→ **Activity**: Your output should be the entries below, exact in every detail.

→ **Provided data**:

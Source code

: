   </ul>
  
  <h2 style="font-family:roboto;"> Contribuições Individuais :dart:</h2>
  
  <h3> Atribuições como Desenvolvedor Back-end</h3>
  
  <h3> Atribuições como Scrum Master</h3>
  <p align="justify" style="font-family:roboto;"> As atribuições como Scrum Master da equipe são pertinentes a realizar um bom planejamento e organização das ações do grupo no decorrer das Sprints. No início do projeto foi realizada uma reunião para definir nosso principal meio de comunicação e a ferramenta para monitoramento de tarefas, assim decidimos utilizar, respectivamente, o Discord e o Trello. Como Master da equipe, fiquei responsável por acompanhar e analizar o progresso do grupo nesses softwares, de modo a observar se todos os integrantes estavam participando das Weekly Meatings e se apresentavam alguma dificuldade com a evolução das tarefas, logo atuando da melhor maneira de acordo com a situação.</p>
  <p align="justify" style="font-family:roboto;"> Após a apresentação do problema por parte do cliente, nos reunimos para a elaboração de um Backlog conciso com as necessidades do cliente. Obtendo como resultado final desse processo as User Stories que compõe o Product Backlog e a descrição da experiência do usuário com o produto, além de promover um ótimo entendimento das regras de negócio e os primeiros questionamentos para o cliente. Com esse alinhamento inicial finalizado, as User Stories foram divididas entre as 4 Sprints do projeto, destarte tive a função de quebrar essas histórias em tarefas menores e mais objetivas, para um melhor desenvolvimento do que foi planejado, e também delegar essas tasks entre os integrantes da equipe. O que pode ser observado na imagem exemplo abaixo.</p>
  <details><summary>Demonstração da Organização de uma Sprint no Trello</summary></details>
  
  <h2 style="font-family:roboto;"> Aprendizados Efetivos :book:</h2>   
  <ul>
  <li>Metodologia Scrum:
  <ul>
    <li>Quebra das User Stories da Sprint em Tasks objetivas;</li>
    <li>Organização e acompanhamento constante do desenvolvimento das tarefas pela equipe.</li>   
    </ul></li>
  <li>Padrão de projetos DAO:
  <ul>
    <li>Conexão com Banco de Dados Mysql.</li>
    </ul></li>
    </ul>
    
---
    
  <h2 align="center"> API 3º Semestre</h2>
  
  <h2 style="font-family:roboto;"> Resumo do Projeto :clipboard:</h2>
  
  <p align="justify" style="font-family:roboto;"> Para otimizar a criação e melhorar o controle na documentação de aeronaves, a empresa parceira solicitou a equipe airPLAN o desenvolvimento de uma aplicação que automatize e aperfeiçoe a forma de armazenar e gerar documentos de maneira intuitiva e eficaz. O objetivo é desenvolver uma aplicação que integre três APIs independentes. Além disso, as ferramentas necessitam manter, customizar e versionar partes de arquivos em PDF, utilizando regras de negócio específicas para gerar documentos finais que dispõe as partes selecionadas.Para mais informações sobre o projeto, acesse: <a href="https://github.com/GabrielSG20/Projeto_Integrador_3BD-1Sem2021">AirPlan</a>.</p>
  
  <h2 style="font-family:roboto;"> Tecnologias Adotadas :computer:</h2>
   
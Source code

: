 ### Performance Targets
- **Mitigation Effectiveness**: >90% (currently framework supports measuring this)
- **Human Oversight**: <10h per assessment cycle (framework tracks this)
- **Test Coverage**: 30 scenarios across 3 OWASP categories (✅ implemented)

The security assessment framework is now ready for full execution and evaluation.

→ **Result below**:
Source code

:   </ul>
  
  <h2 style="font-family:roboto;"> Contribuições Individuais :dart:</h2>
  
  <h3> Atribuições como Desenvolvedor Back-end</h3>
  
  <h3> Atribuições como Scrum Master</h3>
  <p align="justify" style="font-family:roboto;"> As atribuições como Scrum Master da equipe são pertinentes a realizar um bom planejamento e organização das ações do grupo no decorrer das Sprints. No início do projeto foi realizada uma reunião para definir nosso principal meio de comunicação e a ferramenta para monitoramento de tarefas, assim decidimos utilizar, respectivamente, o Discord e o Trello. Como Master da equipe, fiquei responsável por acompanhar e analizar o progresso do grupo nesses softwares, de modo a observar se todos os integrantes estavam participando das Weekly Meatings e se apresentavam alguma dificuldade com a evolução das tarefas, logo atuando da melhor maneira de acordo com a situação.</p>
  <p align="justify" style="font-family:roboto;"> Após a apresentação do problema por parte do cliente, nos reunimos para a elaboração de um Backlog conciso com as necessidades do cliente. Obtendo como resultado final desse processo as User Stories que compõe o Product Backlog e a descrição da experiência do usuário com o produto, além de promover um ótimo entendimento das regras de negócio e os primeiros questionamentos para o cliente. Com esse alinhamento inicial finalizado, as User Stories foram divididas entre as 4 Sprints do projeto, destarte tive a função de quebrar essas histórias em tarefas menores e mais objetivas, para um melhor desenvolvimento do que foi planejado, e também delegar essas tasks entre os integrantes da equipe. O que pode ser observado na imagem exemplo abaixo.</p>
  <details><summary>Demonstração da Organização de uma Sprint no Trello</summary></details>
  
  <h2 style="font-family:roboto;"> Aprendizados Efetivos :book:</h2>   
  <ul>
  <li>Metodologia Scrum:
  <ul>
    <li>Quebra das User Stories da Sprint em Tasks objetivas;</li>
    <li>Organização e acompanhamento constante do desenvolvimento das tarefas pela equipe.</li>   
    </ul></li>
  <li>Padrão de projetos DAO:
  <ul>
    <li>Conexão com Banco de Dados Mysql.</li>
    </ul></li>
    </ul>
    
---
    
  <h2 align="center"> API 3º Semestre</h2>
  
  <h2 style="font-family:roboto;"> Resumo do Projeto :clipboard:</h2>
  
  <p align="justify" style="font-family:roboto;"> Para otimizar a criação e melhorar o controle na documentação de aeronaves, a empresa parceira solicitou a equipe airPLAN o desenvolvimento de uma aplicação que automatize e aperfeiçoe a forma de armazenar e gerar documentos de maneira intuitiva e eficaz. O objetivo é desenvolver uma aplicação que integre três APIs independentes. Além disso, as ferramentas necessitam manter, customizar e versionar partes de arquivos em PDF, utilizando regras de negócio específicas para gerar documentos finais que dispõe as partes selecionadas.Para mais informações sobre o projeto, acesse: <a href="https://github.com/GabrielSG20/Projeto_Integrador_3BD-1Sem2021">AirPlan</a>.</p>
  
  <h2 style="font-family:roboto;"> Tecnologias Adotadas :computer:</h2>
   
Source code

: ### Performance Targets
- **Mitigation Effectiveness**: >90% (currently framework supports measuring this)
- **Human Oversight**: <10h per assessment cycle (framework tracks this)
- **Test Coverage**: 30 scenarios across 3 OWASP categories (✅ implemented)

The security assessment framework is now ready for full execution and evaluation.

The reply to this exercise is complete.